**Record extracts:**
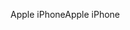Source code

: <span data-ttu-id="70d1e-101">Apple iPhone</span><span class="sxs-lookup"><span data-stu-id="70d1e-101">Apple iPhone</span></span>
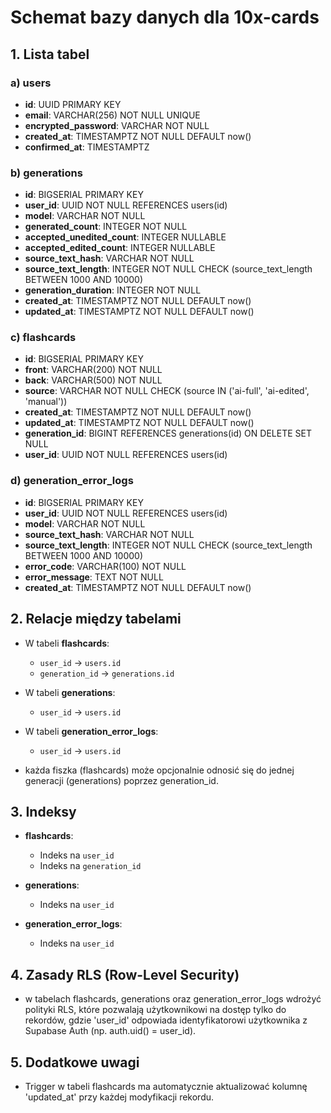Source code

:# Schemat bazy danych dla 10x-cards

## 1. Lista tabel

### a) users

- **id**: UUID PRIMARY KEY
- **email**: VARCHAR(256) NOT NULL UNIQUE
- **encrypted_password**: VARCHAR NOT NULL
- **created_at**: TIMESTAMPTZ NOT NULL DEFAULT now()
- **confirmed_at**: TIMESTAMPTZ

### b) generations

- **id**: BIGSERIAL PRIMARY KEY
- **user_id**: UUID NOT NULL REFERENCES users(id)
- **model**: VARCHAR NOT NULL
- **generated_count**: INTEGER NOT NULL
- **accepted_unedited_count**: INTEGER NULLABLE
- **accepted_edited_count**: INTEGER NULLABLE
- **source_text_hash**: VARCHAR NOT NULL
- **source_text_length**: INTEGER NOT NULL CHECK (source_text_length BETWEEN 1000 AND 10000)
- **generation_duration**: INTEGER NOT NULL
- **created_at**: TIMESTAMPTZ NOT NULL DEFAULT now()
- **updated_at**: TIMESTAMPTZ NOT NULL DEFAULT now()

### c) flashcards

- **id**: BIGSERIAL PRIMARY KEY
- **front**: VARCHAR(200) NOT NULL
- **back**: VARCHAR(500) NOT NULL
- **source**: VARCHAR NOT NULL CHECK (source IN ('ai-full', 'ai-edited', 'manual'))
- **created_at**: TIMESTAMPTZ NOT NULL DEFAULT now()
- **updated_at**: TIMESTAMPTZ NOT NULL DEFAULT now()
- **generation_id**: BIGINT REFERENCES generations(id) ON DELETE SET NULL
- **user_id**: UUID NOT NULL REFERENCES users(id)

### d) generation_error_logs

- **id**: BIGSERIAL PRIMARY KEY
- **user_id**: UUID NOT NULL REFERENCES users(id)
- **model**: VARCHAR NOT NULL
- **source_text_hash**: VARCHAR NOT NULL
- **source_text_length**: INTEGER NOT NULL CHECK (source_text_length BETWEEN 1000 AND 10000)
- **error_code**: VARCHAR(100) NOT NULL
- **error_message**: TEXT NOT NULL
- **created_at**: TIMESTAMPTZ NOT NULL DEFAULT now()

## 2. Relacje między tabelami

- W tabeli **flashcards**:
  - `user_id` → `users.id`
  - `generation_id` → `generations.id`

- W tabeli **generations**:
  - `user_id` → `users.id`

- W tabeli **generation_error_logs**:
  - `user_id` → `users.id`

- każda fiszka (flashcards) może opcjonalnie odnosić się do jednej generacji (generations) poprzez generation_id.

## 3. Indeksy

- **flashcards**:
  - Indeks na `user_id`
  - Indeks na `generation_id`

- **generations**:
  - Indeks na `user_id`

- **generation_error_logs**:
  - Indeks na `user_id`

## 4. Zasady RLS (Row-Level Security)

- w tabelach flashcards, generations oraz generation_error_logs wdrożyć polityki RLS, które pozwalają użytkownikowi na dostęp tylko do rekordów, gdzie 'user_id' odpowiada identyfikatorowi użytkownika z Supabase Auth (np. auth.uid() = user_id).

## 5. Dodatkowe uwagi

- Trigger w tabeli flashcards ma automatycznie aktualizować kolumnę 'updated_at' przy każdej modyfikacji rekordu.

**What to do:** Your answer must be the records exactly as they stand, with no pictures in it.

**Response below:**
Source code

: <span data-ttu-id="70d1e-101">Apple iPhone</span><span class="sxs-lookup"><span data-stu-id="70d1e-101">Apple iPhone</span></span>
Source code

:# Schemat bazy danych dla 10x-cards

## 1. Lista tabel

### a) users

- **id**: UUID PRIMARY KEY
- **email**: VARCHAR(256) NOT NULL UNIQUE
- **encrypted_password**: VARCHAR NOT NULL
- **created_at**: TIMESTAMPTZ NOT NULL DEFAULT now()
- **confirmed_at**: TIMESTAMPTZ

### b) generations

- **id**: BIGSERIAL PRIMARY KEY
- **user_id**: UUID NOT NULL REFERENCES users(id)
- **model**: VARCHAR NOT NULL
- **generated_count**: INTEGER NOT NULL
- **accepted_unedited_count**: INTEGER NULLABLE
- **accepted_edited_count**: INTEGER NULLABLE
- **source_text_hash**: VARCHAR NOT NULL
- **source_text_length**: INTEGER NOT NULL CHECK (source_text_length BETWEEN 1000 AND 10000)
- **generation_duration**: INTEGER NOT NULL
- **created_at**: TIMESTAMPTZ NOT NULL DEFAULT now()
- **updated_at**: TIMESTAMPTZ NOT NULL DEFAULT now()

### c) flashcards

- **id**: BIGSERIAL PRIMARY KEY
- **front**: VARCHAR(200) NOT NULL
- **back**: VARCHAR(500) NOT NULL
- **source**: VARCHAR NOT NULL CHECK (source IN ('ai-full', 'ai-edited', 'manual'))
- **created_at**: TIMESTAMPTZ NOT NULL DEFAULT now()
- **updated_at**: TIMESTAMPTZ NOT NULL DEFAULT now()
- **generation_id**: BIGINT REFERENCES generations(id) ON DELETE SET NULL
- **user_id**: UUID NOT NULL REFERENCES users(id)

### d) generation_error_logs

- **id**: BIGSERIAL PRIMARY KEY
- **user_id**: UUID NOT NULL REFERENCES users(id)
- **model**: VARCHAR NOT NULL
- **source_text_hash**: VARCHAR NOT NULL
- **source_text_length**: INTEGER NOT NULL CHECK (source_text_length BETWEEN 1000 AND 10000)
- **error_code**: VARCHAR(100) NOT NULL
- **error_message**: TEXT NOT NULL
- **created_at**: TIMESTAMPTZ NOT NULL DEFAULT now()

## 2. Relacje między tabelami

- W tabeli **flashcards**:
  - `user_id` → `users.id`
  - `generation_id` → `generations.id`

- W tabeli **generations**:
  - `user_id` → `users.id`

- W tabeli **generation_error_logs**:
  - `user_id` → `users.id`

- każda fiszka (flashcards) może opcjonalnie odnosić się do jednej generacji (generations) poprzez generation_id.

## 3. Indeksy

- **flashcards**:
  - Indeks na `user_id`
  - Indeks na `generation_id`

- **generations**:
  - Indeks na `user_id`

- **generation_error_logs**:
  - Indeks na `user_id`

## 4. Zasady RLS (Row-Level Security)

- w tabelach flashcards, generations oraz generation_error_logs wdrożyć polityki RLS, które pozwalają użytkownikowi na dostęp tylko do rekordów, gdzie 'user_id' odpowiada identyfikatorowi użytkownika z Supabase Auth (np. auth.uid() = user_id).

## 5. Dodatkowe uwagi

- Trigger w tabeli flashcards ma automatycznie aktualizować kolumnę 'updated_at' przy każdej modyfikacji rekordu.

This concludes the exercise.